Binding–Unbinding Equilibria

We propose that the measured diffusivity for each signal is consistent with a population-weighted average of the Brownian diffusion of the various components (reactants, reaction intermediates, and product) that carry it, and that changes over time of this measured diffusivity reflect changes in the population distribution of these components as the reaction proceeds. We do not understand why Huang and Granick believe that, according to our proposal, the Deff of the reactants “should increase monotonically with time” and that of the product “show slowing down”, or why they think we “do not explain” our proposed mechanism,[20] because the mechanism is very simple and already explained in ref (19). In short, we observe a monotonic decrease in the diffusivity of the signals corresponding to the reactants, and a monotonic increase in the diffusivity of the signal corresponding to the product. The decrease for the reactants can be explained as being due to an increasing fraction of reactant molecules being in larger, more slowly diffusing complexed forms (Cu-alkyne, 2Cu-alkyne, azide coordinated with 2Cu-alkyne complex) as the reaction proceeds. Conversely, the increase for the product can be explained as resulting from an increasing fraction of product being free, rather than in the form of larger, more slowly diffusing copper triazolide and copper metallacycle complexes, as the reaction proceeds.

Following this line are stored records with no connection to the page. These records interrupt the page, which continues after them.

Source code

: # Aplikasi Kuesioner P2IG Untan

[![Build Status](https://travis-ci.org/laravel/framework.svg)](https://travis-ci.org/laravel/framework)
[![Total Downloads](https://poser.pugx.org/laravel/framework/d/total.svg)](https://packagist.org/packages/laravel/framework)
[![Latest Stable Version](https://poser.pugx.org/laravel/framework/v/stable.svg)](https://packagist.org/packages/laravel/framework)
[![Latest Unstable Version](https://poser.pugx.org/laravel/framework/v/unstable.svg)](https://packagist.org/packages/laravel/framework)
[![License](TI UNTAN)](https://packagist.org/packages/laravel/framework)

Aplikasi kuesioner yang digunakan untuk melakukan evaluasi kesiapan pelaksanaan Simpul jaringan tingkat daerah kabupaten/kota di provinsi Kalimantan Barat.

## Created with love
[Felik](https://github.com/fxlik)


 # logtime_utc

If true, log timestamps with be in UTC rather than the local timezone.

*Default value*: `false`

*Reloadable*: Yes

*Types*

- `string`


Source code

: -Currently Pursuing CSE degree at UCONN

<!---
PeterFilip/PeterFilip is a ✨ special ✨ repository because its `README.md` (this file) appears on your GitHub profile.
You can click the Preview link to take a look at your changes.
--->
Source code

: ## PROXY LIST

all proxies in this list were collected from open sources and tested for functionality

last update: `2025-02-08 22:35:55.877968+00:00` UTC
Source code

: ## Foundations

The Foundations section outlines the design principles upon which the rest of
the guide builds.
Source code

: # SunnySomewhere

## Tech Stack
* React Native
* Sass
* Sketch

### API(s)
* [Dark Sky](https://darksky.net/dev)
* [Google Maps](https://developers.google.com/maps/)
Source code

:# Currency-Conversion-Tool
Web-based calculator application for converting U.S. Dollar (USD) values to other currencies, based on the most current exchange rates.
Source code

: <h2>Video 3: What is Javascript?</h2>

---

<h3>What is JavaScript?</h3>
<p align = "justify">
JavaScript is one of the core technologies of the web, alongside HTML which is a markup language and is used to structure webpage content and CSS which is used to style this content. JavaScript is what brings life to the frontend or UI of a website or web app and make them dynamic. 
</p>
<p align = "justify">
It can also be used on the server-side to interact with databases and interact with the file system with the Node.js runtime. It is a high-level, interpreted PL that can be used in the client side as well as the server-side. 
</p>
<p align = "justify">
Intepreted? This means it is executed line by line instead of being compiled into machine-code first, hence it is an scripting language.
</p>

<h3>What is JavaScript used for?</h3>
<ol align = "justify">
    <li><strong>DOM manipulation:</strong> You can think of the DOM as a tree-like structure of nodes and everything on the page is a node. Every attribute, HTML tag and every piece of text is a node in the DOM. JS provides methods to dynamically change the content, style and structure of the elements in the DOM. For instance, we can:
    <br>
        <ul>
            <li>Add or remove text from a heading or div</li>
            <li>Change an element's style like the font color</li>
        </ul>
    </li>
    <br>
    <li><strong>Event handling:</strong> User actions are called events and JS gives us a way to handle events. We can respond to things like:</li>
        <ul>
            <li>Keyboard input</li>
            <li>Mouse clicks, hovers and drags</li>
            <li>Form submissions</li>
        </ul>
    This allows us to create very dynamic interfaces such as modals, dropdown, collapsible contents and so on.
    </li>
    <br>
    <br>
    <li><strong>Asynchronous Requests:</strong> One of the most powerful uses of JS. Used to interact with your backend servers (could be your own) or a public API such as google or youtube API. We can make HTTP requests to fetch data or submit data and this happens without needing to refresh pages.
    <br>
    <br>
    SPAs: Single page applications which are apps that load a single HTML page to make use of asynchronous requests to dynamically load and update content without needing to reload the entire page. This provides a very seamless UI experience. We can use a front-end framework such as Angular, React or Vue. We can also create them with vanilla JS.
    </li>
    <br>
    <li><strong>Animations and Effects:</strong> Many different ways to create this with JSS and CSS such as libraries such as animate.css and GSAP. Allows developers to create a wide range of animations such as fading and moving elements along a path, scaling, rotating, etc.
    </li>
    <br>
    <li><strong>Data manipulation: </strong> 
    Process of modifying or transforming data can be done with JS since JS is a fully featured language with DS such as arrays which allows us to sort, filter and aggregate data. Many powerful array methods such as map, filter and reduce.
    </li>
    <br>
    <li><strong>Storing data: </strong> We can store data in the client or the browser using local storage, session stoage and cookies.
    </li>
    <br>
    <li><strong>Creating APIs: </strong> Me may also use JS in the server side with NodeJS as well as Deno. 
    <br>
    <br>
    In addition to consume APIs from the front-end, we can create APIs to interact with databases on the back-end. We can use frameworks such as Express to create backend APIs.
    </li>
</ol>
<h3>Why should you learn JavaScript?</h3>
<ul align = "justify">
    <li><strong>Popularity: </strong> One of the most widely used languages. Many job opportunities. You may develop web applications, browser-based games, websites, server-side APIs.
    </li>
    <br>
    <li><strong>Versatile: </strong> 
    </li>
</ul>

While the CuAAC reaction is rather complex and not all the many intervening steps are well described, the basic mechanism we propose can already be understood within a minimal representative model of a catalyzed reaction (Figure ). Numerical solution of the kinetic scheme shown in Figure a, displayed in Figure b, shows how, indeed, the fractions of free reactant and product may respectively decrease and increase monotonically as the reaction progresses. Under ideal conditions, in which the free and complex states have the same chemical shift or are in fast exchange, the relaxation rates of both species are the same and constant, and NMR recycle delays are long enough to ensure Boltzmann magnetization recovery (intensity proportional to concentration), these fractions determine the measured effective diffusion coefficient through a population-weighted average. We note, however, that even the simple kinetic scheme in Figure already includes a large number of competing time scales, and thus other behaviors (including non-monotonic ones) of the free-state fractions are possible for different parameter choices. This highlights how even observation of a transient increase in diffusion coefficient is not necessarily a sign of an “active” enhancement and may be explained by complex reaction kinetics. Nevertheless, in all cases, a generic feature of such population averages is that the free fractions of reactant and product may never exceed 1, implying that their effective diffusion coefficients are bounded from above by the diffusion coefficient of their free form.

Figure 2

(a) Top: A minimal model for catalytic conversion of a reactant (R) to a product (P) by a catalyst (C) is displayed in the inset, which involves six kinetic rates k, and five populations: free reactant R, free product P, free catalyst C, reactant–catalyst complex CR, and product–catalyst complex CP. From these populations, the free-state fractions of reactant and product, f(R) and f(P), can be calculated as shown. The effective diffusion coefficients of each, Deff(R) and Deff(P), are under ideal measurement conditions given by a population average of the diffusion coefficients associated with the free state (DR, DP) and complex state (DCR, DCP), where generally we expect DR > DCR and DP > DCP. Bottom: Schematic showing how, as the reaction progresses, the free fractions of reactant and product progressively decrease and increase, respectively, causing the respective effective diffusion coefficients to progressively decrease and increase as well. (b) Numerical solution of the kinetic scheme in (a) displaying exactly this behavior. Parameters chosen: koff = koff′ = 0.1kcat, kcat′ = kcat, kon = 100kon′, initial concentrations [C]0 = 0.1[R]0 = koff/kon, [P]0 = [CR]0 = [CP]0 = 0.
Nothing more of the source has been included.